Site/app icons; robots and sitemap; and related

`favicon.ico`

The favicon is the icon beside the url in the address bar, in tabs, and (as seems the original intent) in bookmarks.

There are only ad-hoc conventions for the format and the way it should be referenced.

All browsers now ought to support at least

ICO

(static) GIF

PNG (except opera mini[1](verify))

Some allow

JPEG

animated GIF

APNG

SVG[2]

...but don't count on it. See also this table.

Size

historically 16x16 pixel

Most browsers will scale down larger images as necessary

so you see 16x16, 32x32, 48x48, 64x64, and 128x128 with some frequency

Note that a specifically made 16x16 pixel image will tend to look less blurry.

Some browsers may show a larger-than-16x16 image in places other than the URL bar.

When it gets fetched

The default behaviour for most browsers is to fetch favicon.ico, unprompted, typically only under the host root i.e. always /favicon.ico

Browsers may only do this when fetching HTML content.
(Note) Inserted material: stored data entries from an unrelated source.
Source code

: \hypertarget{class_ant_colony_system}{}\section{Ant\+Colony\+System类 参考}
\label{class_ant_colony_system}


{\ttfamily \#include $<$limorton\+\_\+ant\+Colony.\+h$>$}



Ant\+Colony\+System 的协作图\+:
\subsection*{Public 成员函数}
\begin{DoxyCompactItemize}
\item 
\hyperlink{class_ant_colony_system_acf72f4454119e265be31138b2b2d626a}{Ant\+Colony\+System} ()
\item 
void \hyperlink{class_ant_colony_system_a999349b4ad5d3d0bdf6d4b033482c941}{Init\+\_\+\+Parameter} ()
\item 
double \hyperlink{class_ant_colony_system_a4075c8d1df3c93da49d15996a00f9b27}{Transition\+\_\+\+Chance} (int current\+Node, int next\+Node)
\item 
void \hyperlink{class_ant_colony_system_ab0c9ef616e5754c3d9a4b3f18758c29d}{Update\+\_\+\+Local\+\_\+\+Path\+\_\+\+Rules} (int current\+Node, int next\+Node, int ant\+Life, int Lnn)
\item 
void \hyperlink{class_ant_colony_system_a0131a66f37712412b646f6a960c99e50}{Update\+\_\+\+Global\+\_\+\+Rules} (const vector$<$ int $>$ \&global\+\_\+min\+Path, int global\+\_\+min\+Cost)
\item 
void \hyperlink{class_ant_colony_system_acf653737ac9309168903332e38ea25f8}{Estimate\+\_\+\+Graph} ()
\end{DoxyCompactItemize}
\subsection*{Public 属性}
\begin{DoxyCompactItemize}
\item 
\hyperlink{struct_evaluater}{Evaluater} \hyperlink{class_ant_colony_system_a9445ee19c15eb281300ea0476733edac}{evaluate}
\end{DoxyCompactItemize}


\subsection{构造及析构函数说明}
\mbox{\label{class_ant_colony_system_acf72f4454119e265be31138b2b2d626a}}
Explicitly referencing to a favico from a HTML document will override default behaviour.

You can try to change favico with js, (basically altering the head link element) but behaviour varies with browsers, and you shouldn't assume it always works(verify)

Explicitly including (HTML)

You can add one via HTML (this example for PNG) using something like:

<link rel="icon" href="/img/app-icon.png" type="image/png">

Further notes:

The value for rel isn't standardized. Microsoft's suggestion did not consider standards (they used "shortcut icon" but did not consider that rel is seen as space-separated token set instead of a string). Some browsers were randomly picky, so in the wild you see:
- rel="icon" (fairly usual)(verify)
- rel="shortcut icon"
- rel="SHORTCUT ICON" (some older browsers would take only this)(verify)
- rel="ICON"

ICO's mime type is image/vnd.microsoft.icon. Before its definition, there was no standard, though image/x-icon was the conventional value (with a little less meaning).

Creating

Saving as PNG has been a good option for a long while.

If you insist on the ICO format: Various image editing programs (such as GIMP) can save to the ICO format, there are utilities like png2ico and such out there, and a whole load of websites that do the work for you (e.g. html-kit.com/favicon)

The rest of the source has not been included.